I would try the dry brands of food. Not all of the commercial brands have the high calcium in them. I would try the Flukers regular cricket chow or the NatureZone Standard Cricket bites. I do not have to keep that many crickets at once so the store bought brands work just fine for me. If I had alot of crickets to keep I would probably try the dog food and other ideas you see posted in these forums. I hear fish flakes quite often but dont think that is really a cheap way to go either.
My question would be is how long can I expect these dry brands to stay good in their jars. I use so little to feed my crickets it is looking like my two jars would take a year or more to use. Anyone know how long of shelf life I can expect out of these dry foods??


----------



## luther (Oct 10, 2005)

I only feed crickets I buy occasionaly, since they are used up quite fast.  I just drop in a piece of real orange or apple and a couple of dog/cat biscuits.  Sometimes I might bother to dust them with calcium powder from my reps, but mostly not.
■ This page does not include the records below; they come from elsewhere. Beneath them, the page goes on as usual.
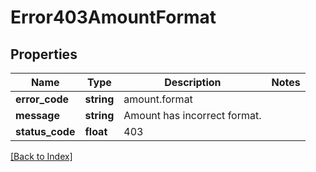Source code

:# Error403AmountFormat

## Properties

Name | Type | Description | Notes
------------ | ------------- | ------------- | -------------
**error_code** | **string** | amount.format |
**message** | **string** | Amount has incorrect format. |
**status_code** | **float** | 403 |

[[Back to Index]](../index.md)

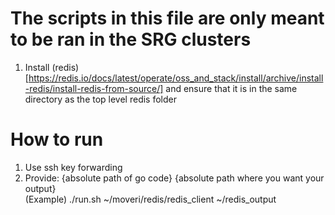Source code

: # The scripts in this file are only meant to be ran in the SRG clusters

1. Install (redis)[https://redis.io/docs/latest/operate/oss_and_stack/install/archive/install-redis/install-redis-from-source/] and ensure that it is in the same directory as the top level redis folder

# How to run
1. Use ssh key forwarding 
2. Provide: {absolute path of go code} {absolute path where you want your output} \
(Example) ./run.sh ~/moveri/redis/redis_client ~/redis_output


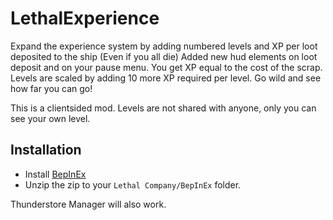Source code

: # LethalExperience
Expand the experience system by adding numbered levels and XP per loot deposited to the ship (Even if you all die)
Added new hud elements on loot deposit and on your pause menu.
You get XP equal to the cost of the scrap.
Levels are scaled by adding 10 more XP required per level.
Go wild and see how far you can go!

This is a clientsided mod. Levels are not shared with anyone, only you can see your own level.

## Installation
- Install [BepInEx](https://thunderstore.io/c/lethal-company/p/BepInEx/BepInExPack/)
- Unzip the zip to your `Lethal Company/BepInEx` folder.

Thunderstore Manager will also work.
I did keep a colony of roaches for a while.  They were a much better idea while they lasted and they ate anything offered without producing a nasty smell.  The adults were big enough to give my terrestrials a decent challenge.  My only problem with them was that I have a small house and my wife HATED them.  I didn't have enough room to hide them anywhere and in the end I just ran the colony down and went back to crickets.


----------



## sunnymarcie (Oct 10, 2005)

Feeding crickets  hmm ...

Why is this such a complicated issue?

Mositure/water = any leaf lettuce or random veggie or fruit 

Food = dry cat food  (and)  or  grain type dry cereal


Why spend extra money if you already have something suitable at home ? :?


----------



## AnonymousFish (Dec 29, 2019)

TRowe said:


> I've used it for a couple of months, and it's Ok.  It seems to dry out really quickly, which makes it less cost effective.  Also, mine smells kind of funky.  Almost like spoiled orange juice.  I didn't know if that was normal, or maybe mine had gone bad before I purchased it...?  In the end, the crickets seem to like it, so that's good enough for me.
> 
> Tim


have you been refrigerating the jar after opening? That's what you're supposed to do. Mine smells nice, like fresh oranges.


----------